EXERCISE DESCRIPTION:
Which lines of the entries below hold the word "pode"? Report each of them.

DATA RECORDS:
+ + + + +
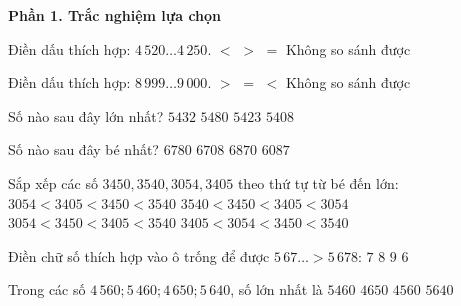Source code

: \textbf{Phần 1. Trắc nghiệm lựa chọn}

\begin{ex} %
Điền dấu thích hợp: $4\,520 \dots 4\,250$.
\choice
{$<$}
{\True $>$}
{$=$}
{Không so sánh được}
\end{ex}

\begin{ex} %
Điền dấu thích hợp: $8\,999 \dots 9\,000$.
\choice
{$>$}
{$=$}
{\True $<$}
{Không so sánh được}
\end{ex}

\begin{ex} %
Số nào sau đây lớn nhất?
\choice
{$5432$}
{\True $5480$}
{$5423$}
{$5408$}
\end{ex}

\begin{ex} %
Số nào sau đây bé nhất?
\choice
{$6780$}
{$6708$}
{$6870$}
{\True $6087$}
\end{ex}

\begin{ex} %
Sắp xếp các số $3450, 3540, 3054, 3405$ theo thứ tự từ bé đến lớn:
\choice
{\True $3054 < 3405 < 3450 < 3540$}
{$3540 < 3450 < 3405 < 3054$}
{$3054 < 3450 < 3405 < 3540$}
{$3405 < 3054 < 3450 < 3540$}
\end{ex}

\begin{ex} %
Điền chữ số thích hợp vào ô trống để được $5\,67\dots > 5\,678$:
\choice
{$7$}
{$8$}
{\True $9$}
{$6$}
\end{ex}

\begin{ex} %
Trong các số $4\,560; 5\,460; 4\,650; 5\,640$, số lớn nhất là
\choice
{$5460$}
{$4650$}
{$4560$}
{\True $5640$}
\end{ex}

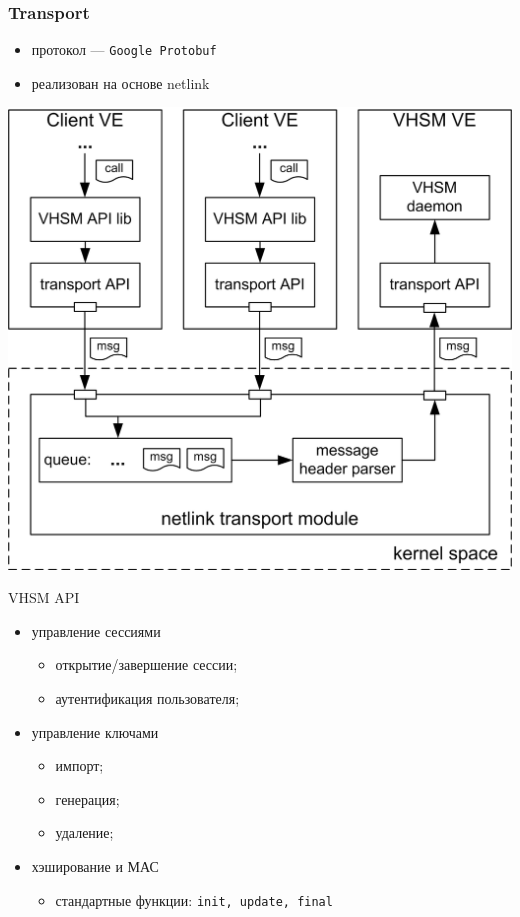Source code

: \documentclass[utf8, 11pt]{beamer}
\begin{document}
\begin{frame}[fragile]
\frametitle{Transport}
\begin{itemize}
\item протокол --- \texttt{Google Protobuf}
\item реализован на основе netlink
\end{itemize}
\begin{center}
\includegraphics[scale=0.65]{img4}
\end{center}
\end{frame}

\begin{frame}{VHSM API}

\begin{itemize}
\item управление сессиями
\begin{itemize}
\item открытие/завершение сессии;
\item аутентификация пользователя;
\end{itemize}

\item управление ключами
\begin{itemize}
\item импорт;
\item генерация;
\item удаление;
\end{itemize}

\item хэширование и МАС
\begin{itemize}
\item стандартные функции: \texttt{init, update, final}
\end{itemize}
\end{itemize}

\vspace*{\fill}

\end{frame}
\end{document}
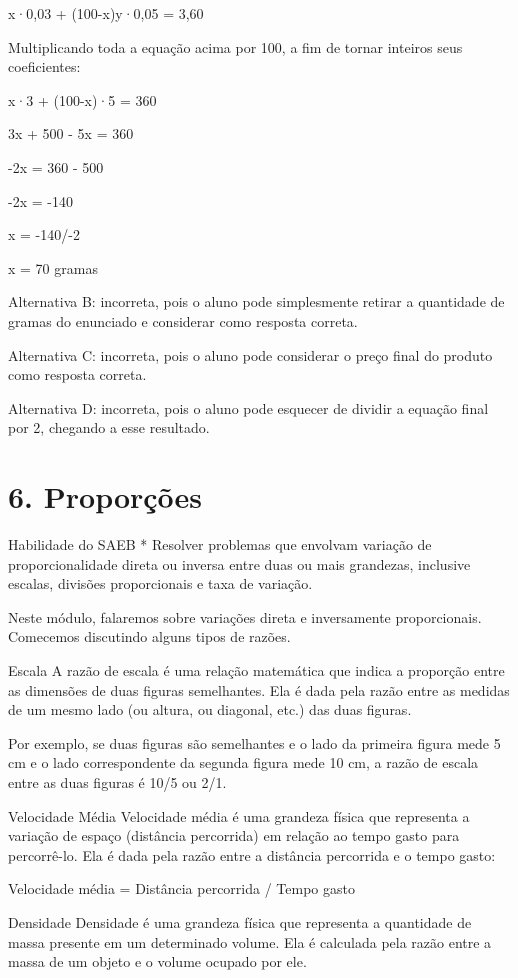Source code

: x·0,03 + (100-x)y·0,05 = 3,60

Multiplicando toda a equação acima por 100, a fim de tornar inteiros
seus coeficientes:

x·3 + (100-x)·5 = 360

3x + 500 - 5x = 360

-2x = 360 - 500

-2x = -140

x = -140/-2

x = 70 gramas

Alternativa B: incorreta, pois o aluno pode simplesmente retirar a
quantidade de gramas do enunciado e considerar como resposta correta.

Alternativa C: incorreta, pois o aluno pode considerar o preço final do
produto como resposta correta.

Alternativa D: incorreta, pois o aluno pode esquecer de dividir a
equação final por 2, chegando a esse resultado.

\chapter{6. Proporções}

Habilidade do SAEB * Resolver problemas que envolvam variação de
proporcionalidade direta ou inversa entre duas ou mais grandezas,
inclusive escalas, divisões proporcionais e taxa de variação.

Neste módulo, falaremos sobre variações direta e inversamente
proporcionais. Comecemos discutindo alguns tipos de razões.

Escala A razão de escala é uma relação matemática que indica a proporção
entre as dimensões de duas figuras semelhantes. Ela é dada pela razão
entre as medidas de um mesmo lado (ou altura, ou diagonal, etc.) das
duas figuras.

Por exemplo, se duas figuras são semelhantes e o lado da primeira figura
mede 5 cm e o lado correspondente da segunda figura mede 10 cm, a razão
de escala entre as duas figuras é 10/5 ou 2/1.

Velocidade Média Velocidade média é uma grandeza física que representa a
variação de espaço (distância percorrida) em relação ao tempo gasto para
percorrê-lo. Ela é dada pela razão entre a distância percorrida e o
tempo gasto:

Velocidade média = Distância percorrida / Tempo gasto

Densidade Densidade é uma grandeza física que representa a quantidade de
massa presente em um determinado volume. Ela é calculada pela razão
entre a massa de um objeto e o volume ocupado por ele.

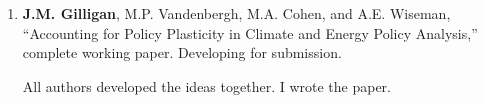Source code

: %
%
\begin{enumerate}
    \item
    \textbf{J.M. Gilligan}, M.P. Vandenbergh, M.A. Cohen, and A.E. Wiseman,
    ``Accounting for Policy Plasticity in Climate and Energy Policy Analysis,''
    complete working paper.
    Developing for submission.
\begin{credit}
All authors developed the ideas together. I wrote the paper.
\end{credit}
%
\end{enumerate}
+ + + + +
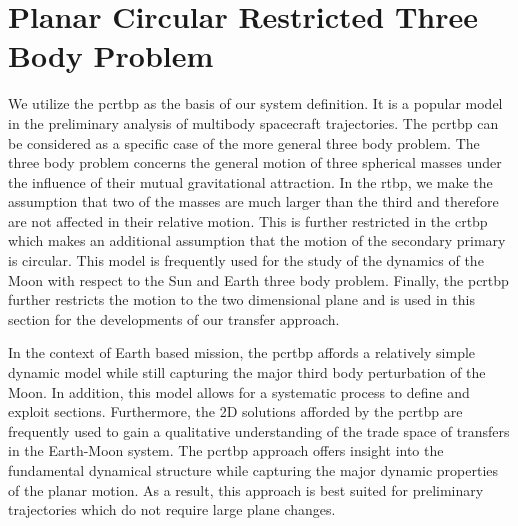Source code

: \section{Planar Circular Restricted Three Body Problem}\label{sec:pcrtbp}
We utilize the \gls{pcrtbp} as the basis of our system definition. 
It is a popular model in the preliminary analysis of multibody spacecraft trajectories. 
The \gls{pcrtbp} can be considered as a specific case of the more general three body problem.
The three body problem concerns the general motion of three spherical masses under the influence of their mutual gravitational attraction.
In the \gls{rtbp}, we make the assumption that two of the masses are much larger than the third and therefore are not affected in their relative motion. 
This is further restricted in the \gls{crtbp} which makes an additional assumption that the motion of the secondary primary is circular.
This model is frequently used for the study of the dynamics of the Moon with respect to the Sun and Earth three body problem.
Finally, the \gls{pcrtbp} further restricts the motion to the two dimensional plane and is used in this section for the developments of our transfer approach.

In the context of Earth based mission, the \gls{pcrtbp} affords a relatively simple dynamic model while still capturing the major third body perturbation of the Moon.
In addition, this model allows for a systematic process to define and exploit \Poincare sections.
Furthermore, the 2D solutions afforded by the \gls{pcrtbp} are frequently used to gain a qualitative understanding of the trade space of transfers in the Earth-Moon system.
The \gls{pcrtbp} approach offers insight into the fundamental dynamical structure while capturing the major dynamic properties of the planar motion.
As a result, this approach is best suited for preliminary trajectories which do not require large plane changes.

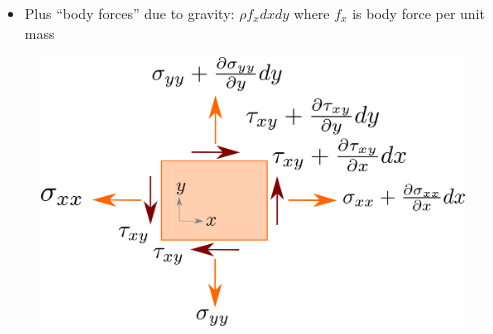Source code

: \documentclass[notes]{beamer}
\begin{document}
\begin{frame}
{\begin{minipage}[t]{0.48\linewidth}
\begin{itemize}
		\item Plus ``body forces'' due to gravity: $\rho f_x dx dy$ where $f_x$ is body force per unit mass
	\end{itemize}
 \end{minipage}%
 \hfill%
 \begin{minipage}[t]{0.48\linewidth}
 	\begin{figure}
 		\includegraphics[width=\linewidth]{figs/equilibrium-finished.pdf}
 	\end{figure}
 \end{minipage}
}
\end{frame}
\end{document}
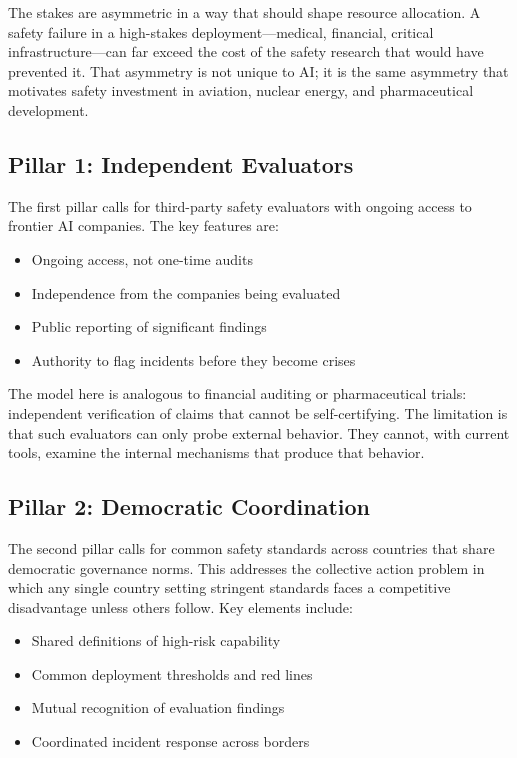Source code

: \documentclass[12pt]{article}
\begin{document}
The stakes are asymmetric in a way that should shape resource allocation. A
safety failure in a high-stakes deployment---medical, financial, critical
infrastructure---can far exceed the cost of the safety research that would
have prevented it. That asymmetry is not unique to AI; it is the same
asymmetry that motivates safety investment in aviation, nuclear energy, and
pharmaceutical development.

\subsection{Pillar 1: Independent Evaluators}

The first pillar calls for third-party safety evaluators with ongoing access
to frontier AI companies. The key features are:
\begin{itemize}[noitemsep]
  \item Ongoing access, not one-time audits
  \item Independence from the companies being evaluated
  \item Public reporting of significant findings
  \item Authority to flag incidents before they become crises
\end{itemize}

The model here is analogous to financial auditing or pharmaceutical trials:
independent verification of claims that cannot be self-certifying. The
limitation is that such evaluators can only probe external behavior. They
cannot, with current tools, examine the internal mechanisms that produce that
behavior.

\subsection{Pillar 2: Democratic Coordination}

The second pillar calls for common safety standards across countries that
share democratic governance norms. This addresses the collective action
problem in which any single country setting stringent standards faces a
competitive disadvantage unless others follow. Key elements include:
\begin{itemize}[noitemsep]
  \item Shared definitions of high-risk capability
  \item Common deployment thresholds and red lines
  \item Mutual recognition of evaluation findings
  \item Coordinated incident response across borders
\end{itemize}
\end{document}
+ + + + +
TASK RESPONSE:
Alternativa B: incorreta, pois o aluno pode simplesmente retirar a
Alternativa C: incorreta, pois o aluno pode considerar o preço final do
Alternativa D: incorreta, pois o aluno pode esquecer de dividir a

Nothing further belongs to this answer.